─── RECORDS SHOWN
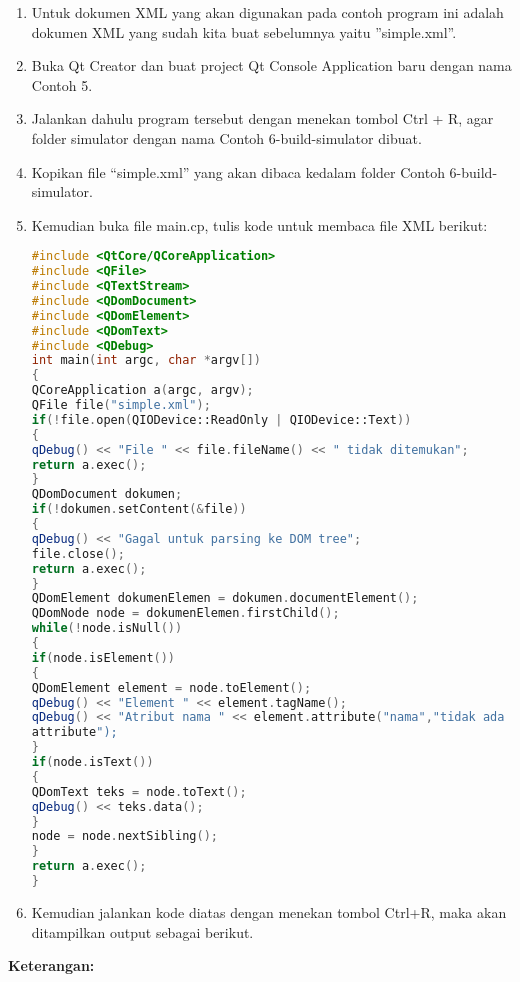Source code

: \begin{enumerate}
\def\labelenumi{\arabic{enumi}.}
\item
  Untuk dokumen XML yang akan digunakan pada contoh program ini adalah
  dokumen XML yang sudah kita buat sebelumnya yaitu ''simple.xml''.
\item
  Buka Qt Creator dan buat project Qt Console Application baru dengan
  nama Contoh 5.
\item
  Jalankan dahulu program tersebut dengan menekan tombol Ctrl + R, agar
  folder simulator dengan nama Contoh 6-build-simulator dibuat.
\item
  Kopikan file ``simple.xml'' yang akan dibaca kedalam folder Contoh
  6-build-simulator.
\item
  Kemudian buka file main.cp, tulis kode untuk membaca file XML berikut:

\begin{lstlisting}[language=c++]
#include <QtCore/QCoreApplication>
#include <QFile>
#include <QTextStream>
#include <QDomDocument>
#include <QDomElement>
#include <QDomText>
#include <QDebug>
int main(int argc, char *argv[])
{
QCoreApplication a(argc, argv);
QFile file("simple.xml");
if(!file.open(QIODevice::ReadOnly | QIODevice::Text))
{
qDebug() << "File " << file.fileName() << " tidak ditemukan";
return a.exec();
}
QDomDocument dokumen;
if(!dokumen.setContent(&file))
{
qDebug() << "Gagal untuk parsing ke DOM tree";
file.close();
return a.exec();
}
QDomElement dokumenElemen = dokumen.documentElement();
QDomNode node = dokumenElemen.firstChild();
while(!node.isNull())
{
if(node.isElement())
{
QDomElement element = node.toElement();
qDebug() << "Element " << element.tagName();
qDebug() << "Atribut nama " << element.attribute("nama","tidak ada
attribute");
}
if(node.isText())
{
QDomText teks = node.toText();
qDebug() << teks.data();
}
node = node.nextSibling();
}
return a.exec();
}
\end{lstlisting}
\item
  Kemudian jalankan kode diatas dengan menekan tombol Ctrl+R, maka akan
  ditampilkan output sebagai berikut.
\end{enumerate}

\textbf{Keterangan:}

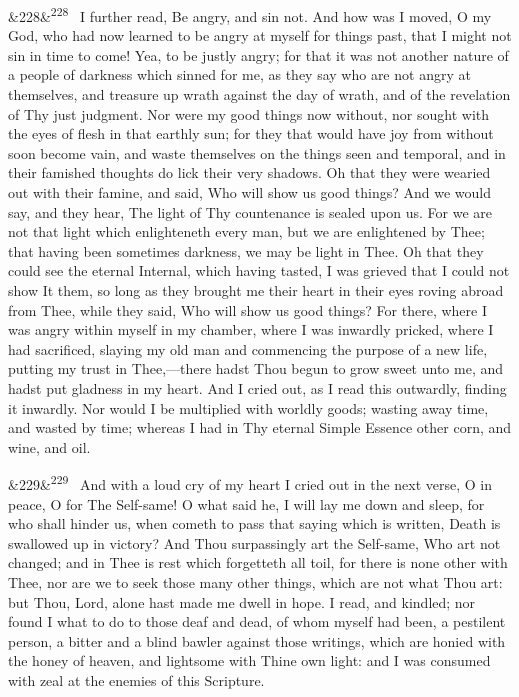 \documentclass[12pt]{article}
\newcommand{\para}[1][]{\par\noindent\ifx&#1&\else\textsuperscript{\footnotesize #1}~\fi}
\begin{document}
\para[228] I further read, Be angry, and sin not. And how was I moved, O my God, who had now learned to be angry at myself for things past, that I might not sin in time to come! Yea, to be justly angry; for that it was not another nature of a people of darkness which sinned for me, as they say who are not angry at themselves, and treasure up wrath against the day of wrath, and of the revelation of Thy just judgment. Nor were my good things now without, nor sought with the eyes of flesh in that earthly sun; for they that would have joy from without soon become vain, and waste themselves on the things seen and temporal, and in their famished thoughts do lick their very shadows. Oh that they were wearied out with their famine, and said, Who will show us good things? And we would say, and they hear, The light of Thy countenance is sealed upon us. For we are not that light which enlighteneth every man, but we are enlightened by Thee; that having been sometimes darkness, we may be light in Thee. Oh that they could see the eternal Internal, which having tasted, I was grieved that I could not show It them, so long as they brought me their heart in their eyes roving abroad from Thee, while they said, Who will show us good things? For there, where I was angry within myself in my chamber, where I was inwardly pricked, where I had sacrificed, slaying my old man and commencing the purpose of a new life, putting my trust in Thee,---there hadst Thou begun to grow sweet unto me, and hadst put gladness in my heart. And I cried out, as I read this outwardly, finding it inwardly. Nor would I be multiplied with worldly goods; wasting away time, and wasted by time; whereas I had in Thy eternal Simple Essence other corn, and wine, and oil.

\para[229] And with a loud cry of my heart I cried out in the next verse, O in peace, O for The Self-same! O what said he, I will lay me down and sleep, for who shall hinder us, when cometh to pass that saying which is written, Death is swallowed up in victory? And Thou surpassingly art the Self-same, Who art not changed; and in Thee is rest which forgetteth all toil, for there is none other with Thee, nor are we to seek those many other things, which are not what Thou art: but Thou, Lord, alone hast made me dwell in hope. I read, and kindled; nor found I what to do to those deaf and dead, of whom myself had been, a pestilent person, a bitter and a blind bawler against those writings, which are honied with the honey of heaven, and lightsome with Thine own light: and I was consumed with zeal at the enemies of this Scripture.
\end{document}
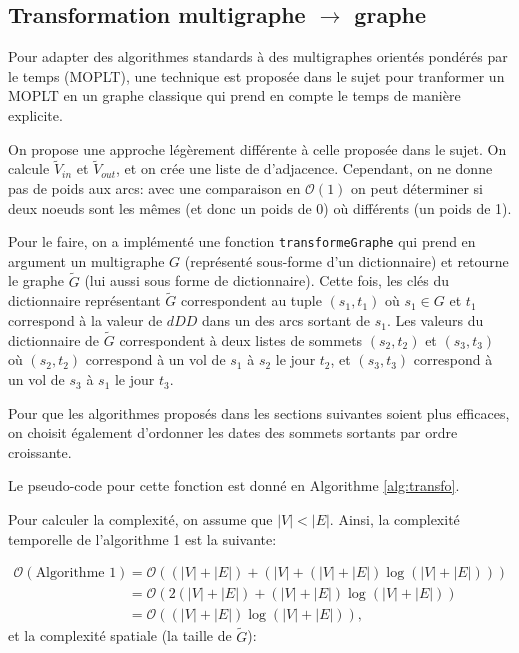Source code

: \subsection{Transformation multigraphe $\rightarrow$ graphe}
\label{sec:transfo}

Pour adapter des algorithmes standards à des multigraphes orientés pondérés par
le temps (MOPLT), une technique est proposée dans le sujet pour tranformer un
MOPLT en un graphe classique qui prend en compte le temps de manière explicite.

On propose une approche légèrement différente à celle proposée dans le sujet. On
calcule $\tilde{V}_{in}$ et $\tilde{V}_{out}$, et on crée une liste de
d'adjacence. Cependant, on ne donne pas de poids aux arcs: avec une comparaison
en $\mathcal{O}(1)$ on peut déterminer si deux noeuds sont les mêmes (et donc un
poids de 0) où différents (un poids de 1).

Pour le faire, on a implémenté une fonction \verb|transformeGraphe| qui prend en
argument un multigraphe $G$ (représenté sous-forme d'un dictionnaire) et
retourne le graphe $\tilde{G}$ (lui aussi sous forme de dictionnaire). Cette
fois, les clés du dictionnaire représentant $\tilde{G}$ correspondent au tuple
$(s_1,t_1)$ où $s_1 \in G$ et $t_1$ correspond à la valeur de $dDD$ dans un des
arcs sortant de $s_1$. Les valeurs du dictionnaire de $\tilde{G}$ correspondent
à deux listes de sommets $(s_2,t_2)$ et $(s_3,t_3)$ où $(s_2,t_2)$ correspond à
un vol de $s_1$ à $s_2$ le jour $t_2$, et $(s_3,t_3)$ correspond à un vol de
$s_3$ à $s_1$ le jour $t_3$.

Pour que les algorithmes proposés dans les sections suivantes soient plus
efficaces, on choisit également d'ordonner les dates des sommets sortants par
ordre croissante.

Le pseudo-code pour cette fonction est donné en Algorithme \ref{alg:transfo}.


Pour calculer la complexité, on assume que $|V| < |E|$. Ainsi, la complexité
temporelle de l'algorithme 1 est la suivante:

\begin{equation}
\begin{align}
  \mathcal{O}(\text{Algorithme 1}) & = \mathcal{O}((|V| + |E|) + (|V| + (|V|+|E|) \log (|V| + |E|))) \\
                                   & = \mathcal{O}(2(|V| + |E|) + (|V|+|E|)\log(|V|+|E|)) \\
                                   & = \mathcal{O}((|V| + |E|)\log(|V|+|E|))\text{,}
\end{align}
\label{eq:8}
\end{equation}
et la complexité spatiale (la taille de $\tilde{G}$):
──────
# WHAT IS REQUIRED:
In the records above, count the lines that contain the word "program" and state only that count.

# ANSWER FOR THE TASK:
2